Alexei Boulbitch wrote:
> Dear MathGroup,
> 
> in symbolic transformations of mathematical expressions I often need to 
> group or transform differently different parts
> of these expression, just to make them more visible , or more easy to 
> analyze  or so.  Just to give a simplest  example, 
> assume that we have  an expression:
> 
> expr = ab + ac + cd + ca- gd - ga
> 
> and I need to have it once in the form like say,
> 
> expr=a (b + c) + (c - g) (d + a)
> 
> and another time in the form say,
> 
> expr=a (b + 2 c - g) + d (c - g)
> 
> or I will need to group it in some third, fourth ... form. You indeed 
> understand that I gave the example easily treatable without computer,
> while I have in mind much more complex transformations of real interest.
> 
> This evidently may be done by copy-pasting parts of the expression in 
> question and
> transforming then separately and then again copy-pasting and thus, 
> collecting the results together.
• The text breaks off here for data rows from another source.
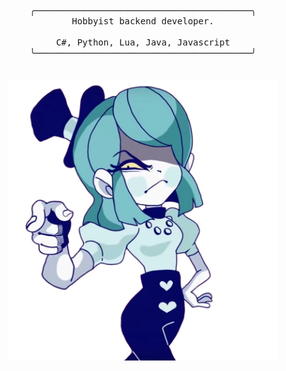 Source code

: <p align="center">
	<br>
	<br>
	<br>
	<samp>
	╭─────────────────────────────────────────╮
	<br>
	Hobbyist backend developer.
	<br>
	<br>
	C#, Python, Lua, Java, Javascript
	<br>
	╰─────────────────────────────────────────╯
	</samp>
	<br>
	<br>
	<br>
	<a href="https://www.youtube.com/c/DEMONDICEKAREN">
		<img height="450" src="./media/cutout.png"></br>
	<a>
</p>
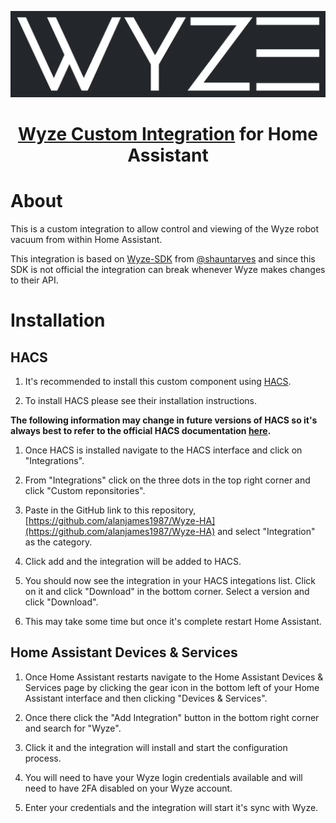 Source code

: <p align="center">
    <img src="https://raw.githubusercontent.com/alanjames1987/Wyze-HA/master/.attachments/hero.png">
</p>

<h1 align="center">

[Wyze Custom Integration](https://github.com/alanjames1987/Wyze-HA) for Home Assistant

</h1>

# About

This is a custom integration to allow control and viewing of the Wyze robot vacuum from within Home Assistant.

This integration is based on [Wyze-SDK](https://github.com/shauntarves/wyze-sdk) from [@shauntarves](https://github.com/shauntarves) and since this SDK is not official the integration can break whenever Wyze makes changes to their API.

# Installation

## HACS

1. It's recommended to install this custom component using [HACS](https://hacs.xyz/).

1. To install HACS please see their installation instructions.

**The following information may change in future versions of HACS so it's always best to refer to the official HACS documentation [here](https://hacs.xyz/docs/faq/custom_repositories/).**

1. Once HACS is installed navigate to the HACS interface and click on "Integrations".

1. From "Integrations" click on the three dots in the top right corner and click "Custom reponsitories".

1. Paste in the GitHub link to this repository, [https://github.com/alanjames1987/Wyze-HA](https://github.com/alanjames1987/Wyze-HA) and select "Integration" as the category.

1. Click add and the integration will be added to HACS.

1. You should now see the integration in your HACS integations list. Click on it and click "Download" in the bottom corner. Select a version and click "Download".

1. This may take some time but once it's complete restart Home Assistant.

## Home Assistant Devices & Services

1. Once Home Assistant restarts navigate to the Home Assistant Devices & Services page by clicking the gear icon in the bottom left of your Home Assistant interface and then clicking "Devices & Services".

1. Once there click the "Add Integration" button in the bottom right corner and search for "Wyze".

1. Click it and the integration will install and start the configuration process.

1. You will need to have your Wyze login credentials available and will need to have 2FA disabled on your Wyze account.

1. Enter your credentials and the integration will start it's sync with Wyze.

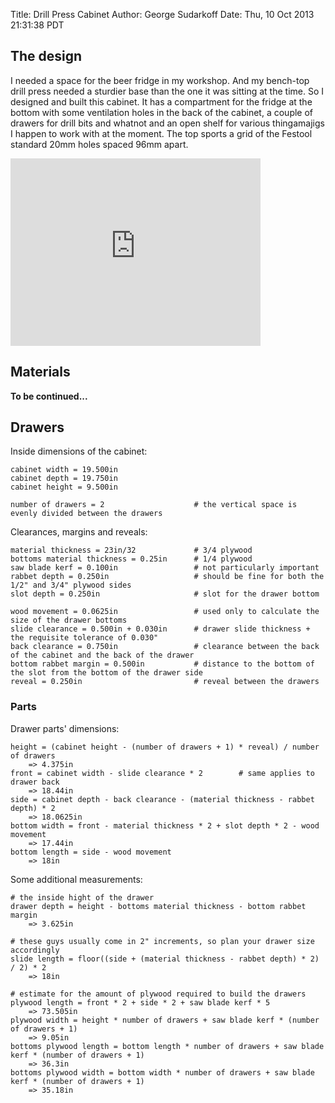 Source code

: Title: Drill Press Cabinet
Author: George Sudarkoff
Date: Thu, 10 Oct 2013 21:31:38 PDT

## The design

I needed a space for the beer fridge in my workshop. And my bench-top drill press needed a sturdier base than the one it was sitting at the time. So I designed and built this cabinet. It has a compartment for the fridge at the bottom with some ventilation holes in the back of the cabinet, a couple of drawers for drill bits and whatnot and an open shelf for various thingamajigs I happen to work with at the moment. The top sports a grid of the Festool standard 20mm holes spaced 96mm apart.

<iframe src="http://sketchup.google.com/3dwarehouse/mini?mid=6162ca3de08538e15291a9c43f2c670c&etyp=im&width=400&height=300" frameborder="0" scrolling="no" marginheight="0" marginwidth="0" width="400" height="300"></iframe>

## Materials

**To be continued...**

## Drawers

Inside dimensions of the cabinet:

    cabinet width = 19.500in
    cabinet depth = 19.750in
    cabinet height = 9.500in

    number of drawers = 2                    # the vertical space is evenly divided between the drawers

Clearances, margins and reveals:

    material thickness = 23in/32             # 3/4 plywood
    bottoms material thickness = 0.25in      # 1/4 plywood
    saw blade kerf = 0.100in                 # not particularly important
    rabbet depth = 0.250in                   # should be fine for both the 1/2" and 3/4" plywood sides
    slot depth = 0.250in                     # slot for the drawer bottom

    wood movement = 0.0625in                 # used only to calculate the size of the drawer bottoms
    slide clearance = 0.500in + 0.030in      # drawer slide thickness + the requisite tolerance of 0.030"
    back clearance = 0.750in                 # clearance between the back of the cabinet and the back of the drawer
    bottom rabbet margin = 0.500in           # distance to the bottom of the slot from the bottom of the drawer side
    reveal = 0.250in                         # reveal between the drawers

### Parts

Drawer parts' dimensions:

    height = (cabinet height - (number of drawers + 1) * reveal) / number of drawers
        => 4.375in
    front = cabinet width - slide clearance * 2        # same applies to drawer back
        => 18.44in
    side = cabinet depth - back clearance - (material thickness - rabbet depth) * 2
        => 18.0625in
    bottom width = front - material thickness * 2 + slot depth * 2 - wood movement
        => 17.44in
    bottom length = side - wood movement
        => 18in

Some additional measurements:

    # the inside hight of the drawer
    drawer depth = height - bottoms material thickness - bottom rabbet margin
        => 3.625in

    # these guys usually come in 2" increments, so plan your drawer size accordingly
    slide length = floor((side + (material thickness - rabbet depth) * 2) / 2) * 2
        => 18in

    # estimate for the amount of plywood required to build the drawers
    plywood length = front * 2 + side * 2 + saw blade kerf * 5
        => 73.505in
    plywood width = height * number of drawers + saw blade kerf * (number of drawers + 1)
        => 9.05in
    bottoms plywood length = bottom length * number of drawers + saw blade kerf * (number of drawers + 1)
        => 36.3in
    bottoms plywood width = bottom width * number of drawers + saw blade kerf * (number of drawers + 1)
        => 35.18in
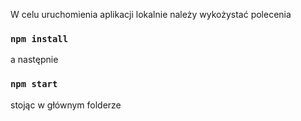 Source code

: W celu uruchomienia aplikacji lokalnie należy wykożystać polecenia 
### `npm install`
a następnie
### `npm start`
stojąc w głównym folderze
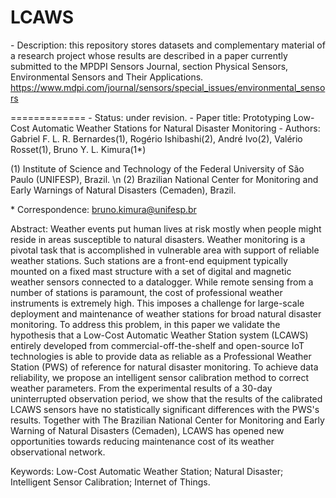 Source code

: # LCAWS

\- Description: this repository stores datasets and complementary material of a research project whose results are described in a paper currently submitted to the MPDPI Sensors Journal, section Physical Sensors, Environmental Sensors and Their Applications.
https://www.mdpi.com/journal/sensors/special_issues/environmental_sensors

=============
\- Status: under revision.
\- Paper title: Prototyping Low-Cost Automatic Weather Stations for Natural Disaster Monitoring 
\- Authors: Gabriel F. L. R. Bernardes(1), Rogério Ishibashi(2), André  Ivo(2), Valério Rosset(1), Bruno Y. L. Kimura(1*)

(1) Institute of Science and Technology of the Federal University of São Paulo (UNIFESP), Brazil. \n
(2) Brazilian National Center for Monitoring and Early Warnings of Natural Disasters (Cemaden), Brazil.

\* Correspondence: bruno.kimura@unifesp.br

Abstract: Weather events put human lives at risk mostly when people might reside in areas susceptible to natural disasters. Weather monitoring is a pivotal task that is accomplished in vulnerable area with support of reliable weather stations. Such stations are a front-end equipment typically mounted on a fixed mast structure with a set of digital and magnetic weather sensors connected to a datalogger. While remote sensing from a number of stations is paramount, the cost of professional weather instruments is extremely high. This imposes a challenge for large-scale deployment and maintenance of weather stations for broad natural disaster monitoring. To address this problem, in this paper we validate the hypothesis that a Low-Cost Automatic Weather Station system (LCAWS) entirely developed from commercial-off-the-shelf and open-source IoT technologies is able to provide data as reliable as a Professional Weather Station (PWS) of reference for natural disaster monitoring. To achieve data reliability, we propose an intelligent sensor calibration method to correct weather parameters.  From the experimental results of a 30-day uninterrupted observation period, we show that the results of the calibrated LCAWS sensors have no statistically significant differences with the PWS's results. Together with The Brazilian National Center for Monitoring and Early Warning of Natural Disasters (Cemaden), LCAWS has opened new opportunities towards reducing maintenance cost of its weather observational network.

Keywords: Low-Cost Automatic Weather Station; Natural Disaster; Intelligent Sensor Calibration; Internet of Things.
That's exactly what I do in such a case.
> However, this may easily become a source of errors: such as copying 
> without a sign, or copying a part of the expression, rather than the 
> whole one and so on.
> Finally it considerably slows you down.
> 
> Could you think of tricks to instruct Mathematica to group only certain 
> terms and not others, and to take certain
> factors out of parentheses, while leave others, according to your choice?
> 

Hello Alexei,

I understand the need for such transformations, but the problem is not 
easy ... First, one needs to be able to describe the requirements for 
the final form of the expression in a very precise manner;  then find an 
algorithm to do the transformation (if it's not already built-in).

It is easy to see what's so special about the second form:  we need the 
coefficients of a and d:

In[2]:= Collect[expr, {a, d}]
Out[2]= d (c - g) + a (b + 2 c - g)

But with the first form it's not so clear to me what you intended to 
achieve.

In[3]:= PolynomialReduce[expr, {b + c, c - g}, {a, b, c, d, g}]
Out[3]= {{a, a + d}, 0}

In[4]:= First[%].{b + c, c - g}
Out[4]= a (b + c) + (a + d) (c - g)

-- 
Szabolcs